Dominguez acknowledged the split doses, but said it had no effect on the amount Medicare ultimately spent, simply shifting profit that would have been enjoyed by the drug company to the doctor. She also acknowledged that the dose-splitting resulted in a bacteria transmitted by the compounding pharmacy to a "negligible amount" of patients.

Hopkins said no number of patients was negligible and said the government's allegations suggested a wider impact of psychological distress by people forced to undergo injections and laser treatments in their eyes that were unnecessary.

"If the government's allegations are true, it's a horrific crime," he said.

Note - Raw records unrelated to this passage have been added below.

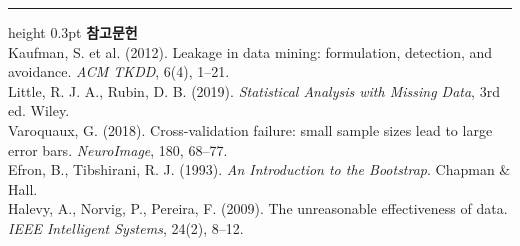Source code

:\documentclass[10pt]{article}
\begin{document}
\vspace{0.6em}
\hrule height 0.3pt
\vspace{0.5em}
{\footnotesize
\textbf{참고문헌}\\[0.3em]
Kaufman, S. et al. (2012). Leakage in data mining: formulation, detection, and
avoidance. \emph{ACM TKDD}, 6(4), 1--21.\\[0.15em]
Little, R. J. A., Rubin, D. B. (2019). \emph{Statistical Analysis with Missing
Data}, 3rd ed. Wiley.\\[0.15em]
Varoquaux, G. (2018). Cross-validation failure: small sample sizes lead to large
error bars. \emph{NeuroImage}, 180, 68--77.\\[0.15em]
Efron, B., Tibshirani, R. J. (1993). \emph{An Introduction to the Bootstrap}.
Chapman \& Hall.\\[0.15em]
Halevy, A., Norvig, P., Pereira, F. (2009). The unreasonable effectiveness of
data. \emph{IEEE Intelligent Systems}, 24(2), 8--12.
}
\end{document}
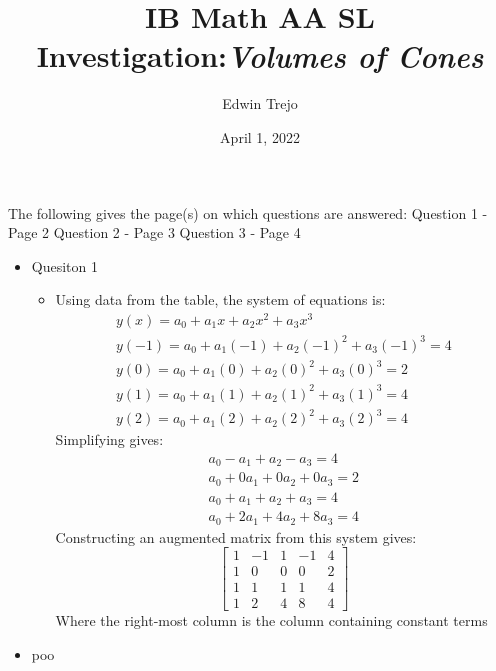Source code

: \documentclass{article}
\title{IB Math AA SL Investigation:\emph{Volumes of Cones}}
\author{Edwin Trejo}
\date{April 1, 2022}
\begin{document}
\maketitle

The following gives the page(s) on which questions are answered: \newline
Question 1 - Page 2 \newline
Question 2 - Page 3 \newline
Question 3 - Page 4

\newpage

\begin{itemize}

    \item Quesiton 1
    \begin{itemize}
        \item Using data from the table, the system of equations is:
        \begin{align*}
            y(x) = a_0 + a_1x + a_2x^2 + a_3x^3 \\
            y(-1) = a_0 + a_1(-1) + a_2(-1)^2 + a_3(-1)^3 = 4 \\
            y(0) = a_0 + a_1(0) + a_2(0)^2 + a_3(0)^3 = 2 \\
            y(1) = a_0 + a_1(1) + a_2(1)^2 + a_3(1)^3 = 4 \\
            y(2) = a_0 + a_1(2) + a_2(2)^2 + a_3(2)^3 = 4
        \end{align*}
        Simplifying gives:
        \begin{align*}
            a_0 - a_1 + a_2 - a_3 = 4 \\
            a_0 + 0a_1 + 0a_2 + 0a_3 = 2 \\
            a_0 + a_1 + a_2 + a_3 = 4 \\
            a_0 + 2a_1 + 4a_2 + 8a_3 = 4
        \end{align*}
        Constructing an augmented matrix from this system gives:
        $$\begin{bmatrix}
            1 & -1 & 1 & -1 & 4 \\
            1 & 0 & 0 & 0 & 2 \\
            1 & 1 & 1 & 1 & 4 \\
            1 & 2 & 4 & 8 & 4 
        \end{bmatrix}$$
        Where the right-most column is the column containing constant terms
    \end{itemize}

    \newpage 
    \item poo

\end{itemize}
\end{document}
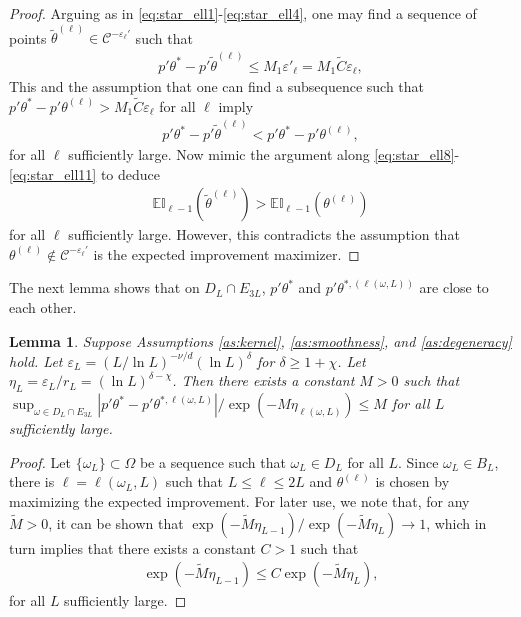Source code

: \documentclass[letterpaper,11pt]{article}
\theoremstyle{myplain}
\newtheorem{lemma}{Lemma}[section]
\theoremstyle{mydefinition}
\theoremstyle{myremark}
\numberwithin{equation}{section}
\numberwithin{figure}{section}
\begin{document}
\begin{appendix}
\begin{proof}
Arguing as in \eqref{eq:star_ell1}-\eqref{eq:star_ell4}, one may find a sequence of points $\tilde\theta^{(\ell)}\in \mathcal C^{-\varepsilon_\ell'}$ such that
\begin{align}
p'\theta^*-p'\tilde\theta^{(\ell)}\le M_1 \varepsilon'_\ell= M_1\tilde C\varepsilon_\ell,\label{eq:star-current_inner1}
\end{align}
This and the assumption that one can find a subsequence such that $p'\theta^*-p'\theta^{(\ell)}>M_1\tilde C\varepsilon_\ell$ for all $\ell$ imply
\begin{align}
p'\theta^*-p'\tilde\theta^{(\ell)}<p'\theta^*-p'\theta^{(\ell)},\label{eq:star_current_inner2}
\end{align}
for all $\ell$ sufficiently large. Now mimic the argument along \eqref{eq:star_ell8}-\eqref{eq:star_ell11} to deduce
\begin{align}
\mathbb{EI}_{\ell-1}(\tilde\theta^{(\ell)})>\mathbb{EI}_{\ell-1}(\theta^{(\ell)})
\end{align}
for all $\ell$ sufficiently large. However, this contradicts the assumption that $\theta^{(\ell)}\notin \mathcal C^{-\varepsilon_\ell'}$ is the expected improvement maximizer.
\end{proof}

The next lemma shows that on $D_L\cap E_{3L}$, $p'\theta^*$ and $p'\theta^{*,(\ell(\omega,L))}$ are close to each other.
\begin{lemma}\label{lem:case3}
  Suppose Assumptions \ref{as:kernel}, \ref{as:smoothness}, and \ref{as:degeneracy} hold.	Let $\varepsilon_L=(L/\ln L)^{-\nu/d}(\ln L)^\delta$ for $\delta\ge 1+\chi$. Let $\eta_L=\varepsilon_L/r_L=(\ln L)^{\delta-\chi}$.  Then there exists a constant $M>0$ such that $\sup_{\omega\in D_L\cap E_{3L}}|p'\theta^*-p'\theta^{*,\ell(\omega,L)}|/\exp(-M\eta_{\ell(\omega,L)})\le M$ for all $L$ sufficiently large.
\end{lemma}

\begin{proof}
Let $\{\omega_L\}\subset\Omega$ be a sequence such that $\omega_L\in D_L$ for all $L$. 
Since $\omega_L \in B_L$, there is $\ell=\ell(\omega_L,L)$ such that $L\le \ell\le 2L$ and $\theta^{(\ell)}$ is chosen by maximizing the expected improvement.
For later use, we note that, for any $\tilde M>0$,
it  can be shown that $\exp(-\tilde M\eta_{L-1})/\exp(-\tilde M\eta_L)\to 1$, which in turn implies that there exists a constant $C>1$ such that
\begin{align}
	\exp(-\tilde M\eta_{L-1})\le C\exp(-\tilde M\eta_L),\label{eq:etabound2}
\end{align}
for all $L$ sufficiently large.


\end{proof}
\end{appendix}
\end{document}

The indictment unsealed in Florida last month came just two weeks after another one in New Jersey in which prosecutors claim Menendez intervened on his friend's behalf to gain visas for Melgen's foreign girlfriends, press Dominican officials to honor a lucrative port contract for one of the doctor's businesses and influence Medicare officials on billing disputes. In exchange, authorities say, Melgen showered the senator with flights, vacations and contributions.

Both Melgen and Menendez have pleaded not guilty in that case as well. Hopkins said the allegations in that case "strike at the heart of our democracy."

The hearing Friday was punctuated by doses of legal drama and insinuations of impropriety by the defense. In a terse series of exchanges, Hopkins questioned defense attorney Anne Lyons about her conversations with courthouse staff and suggested she might be guilty of "judge shopping" in order to garner a ruling most beneficial to Melgen. After a break, Hopkins then questioned Lyons about a profane, exasperated reference to the judge a courtroom officer claimed he heard her utter.

She denied making the comment.

Defense attorneys did not speak to reporters after the ruling to keep Melgen behind bars. The doctor's wife cried as she was clutched by her son.